> _Your goal_
Keep every line in which "begin" occurs and drop the rest of the data.
--- Material for the task ---
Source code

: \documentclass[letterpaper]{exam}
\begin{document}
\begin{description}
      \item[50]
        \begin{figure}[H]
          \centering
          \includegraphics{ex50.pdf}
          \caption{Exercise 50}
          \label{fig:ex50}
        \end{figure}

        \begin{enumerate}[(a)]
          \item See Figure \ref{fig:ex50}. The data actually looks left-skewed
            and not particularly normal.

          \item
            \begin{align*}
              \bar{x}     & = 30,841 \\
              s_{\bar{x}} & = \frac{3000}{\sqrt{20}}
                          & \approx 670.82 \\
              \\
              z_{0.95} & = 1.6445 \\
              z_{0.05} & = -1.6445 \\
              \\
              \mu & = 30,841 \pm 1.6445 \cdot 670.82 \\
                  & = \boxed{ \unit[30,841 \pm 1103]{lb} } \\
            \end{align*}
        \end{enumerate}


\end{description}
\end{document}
---
> _Task result_
\begin{document}
\begin{description}
        \begin{figure}[H]
        \begin{enumerate}[(a)]
            \begin{align*}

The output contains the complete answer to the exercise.